From: Chris Co <[email protected]>
When invoking kexec() on a Linux guest running on a Hyper-V host, the
kernel panics.
RIP: 0010:cpuhp_issue_call+0x137/0x140
Call Trace:
__cpuhp_remove_state_cpuslocked+0x99/0x100
__cpuhp_remove_state+0x1c/0x30
hv_kexec_handler+0x23/0x30 [hv_vmbus]
hv_machine_shutdown+0x1e/0x30
machine_shutdown+0x10/0x20
kernel_kexec+0x6d/0x96
__do_sys_reboot+0x1ef/0x230
__x64_sys_reboot+0x1d/0x20
do_syscall_64+0x6b/0x3d8
entry_SYSCALL_64_after_hwframe+0x44/0xa9
This was due to hv_synic_cleanup() callback returning -EBUSY to
cpuhp_issue_call() when tearing down the VMBUS_CONNECT_CPU, even
if the vmbus_connection.conn_state = DISCONNECTED. hv_synic_cleanup()

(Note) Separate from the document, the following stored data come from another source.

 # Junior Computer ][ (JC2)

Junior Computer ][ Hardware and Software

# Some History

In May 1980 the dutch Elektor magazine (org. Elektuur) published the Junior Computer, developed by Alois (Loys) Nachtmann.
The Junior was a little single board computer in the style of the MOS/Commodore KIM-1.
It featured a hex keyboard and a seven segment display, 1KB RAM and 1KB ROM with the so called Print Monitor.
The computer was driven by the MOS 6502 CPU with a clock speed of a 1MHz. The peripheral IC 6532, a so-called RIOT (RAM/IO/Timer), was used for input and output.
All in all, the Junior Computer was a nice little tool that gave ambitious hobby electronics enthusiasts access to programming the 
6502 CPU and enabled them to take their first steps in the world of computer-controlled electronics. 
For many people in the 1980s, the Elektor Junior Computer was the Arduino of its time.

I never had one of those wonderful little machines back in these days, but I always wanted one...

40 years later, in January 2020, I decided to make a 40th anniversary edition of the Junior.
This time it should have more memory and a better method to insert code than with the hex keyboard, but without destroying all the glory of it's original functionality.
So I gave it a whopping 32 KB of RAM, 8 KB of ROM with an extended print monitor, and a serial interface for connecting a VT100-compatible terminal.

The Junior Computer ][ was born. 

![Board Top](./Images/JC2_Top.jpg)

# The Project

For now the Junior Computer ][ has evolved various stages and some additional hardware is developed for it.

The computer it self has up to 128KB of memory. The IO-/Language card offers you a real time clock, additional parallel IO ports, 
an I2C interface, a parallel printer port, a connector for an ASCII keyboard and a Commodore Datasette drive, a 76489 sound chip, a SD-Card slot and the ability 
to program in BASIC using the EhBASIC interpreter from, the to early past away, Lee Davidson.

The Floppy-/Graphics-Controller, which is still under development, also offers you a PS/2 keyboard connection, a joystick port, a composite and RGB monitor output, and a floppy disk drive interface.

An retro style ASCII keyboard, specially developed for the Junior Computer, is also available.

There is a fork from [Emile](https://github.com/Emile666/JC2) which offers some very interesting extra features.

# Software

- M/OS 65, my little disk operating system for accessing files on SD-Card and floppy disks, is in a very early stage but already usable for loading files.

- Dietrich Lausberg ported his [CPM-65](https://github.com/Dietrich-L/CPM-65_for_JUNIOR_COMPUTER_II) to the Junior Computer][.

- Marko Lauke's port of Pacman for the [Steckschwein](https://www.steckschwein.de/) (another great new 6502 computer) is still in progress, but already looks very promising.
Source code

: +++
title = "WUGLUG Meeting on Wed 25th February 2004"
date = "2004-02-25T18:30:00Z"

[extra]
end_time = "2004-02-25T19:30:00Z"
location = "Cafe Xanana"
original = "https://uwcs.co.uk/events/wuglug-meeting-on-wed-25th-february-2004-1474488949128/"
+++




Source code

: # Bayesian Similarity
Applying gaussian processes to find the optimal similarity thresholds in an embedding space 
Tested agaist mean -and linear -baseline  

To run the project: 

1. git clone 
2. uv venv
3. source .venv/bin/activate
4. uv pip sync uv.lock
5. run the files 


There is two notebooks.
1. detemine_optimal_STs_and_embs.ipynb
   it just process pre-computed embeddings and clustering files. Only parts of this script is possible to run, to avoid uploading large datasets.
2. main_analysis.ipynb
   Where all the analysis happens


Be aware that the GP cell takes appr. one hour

should succeed in the case where vmbus_connection.conn_state
is DISCONNECTED.
Fix is to add an extra condition to test for
vmbus_connection.conn_state == CONNECTED on the VMBUS_CONNECT_CPU and
only return early if true. This way the kexec() path can still shut
everything down while preserving the initial behavior of preventing
CPU offlining on the VMBUS_CONNECT_CPU while the VM is running.
Fixes: 8a857c55420f29 ("Drivers: hv: vmbus: Always handle the VMBus messages on CPU0")
Signed-off-by: Chris Co <[email protected]>
Cc: [email protected]
---
drivers/hv/hv.c | 8 ++++++--
1 file changed, 6 insertions(+), 2 deletions(-)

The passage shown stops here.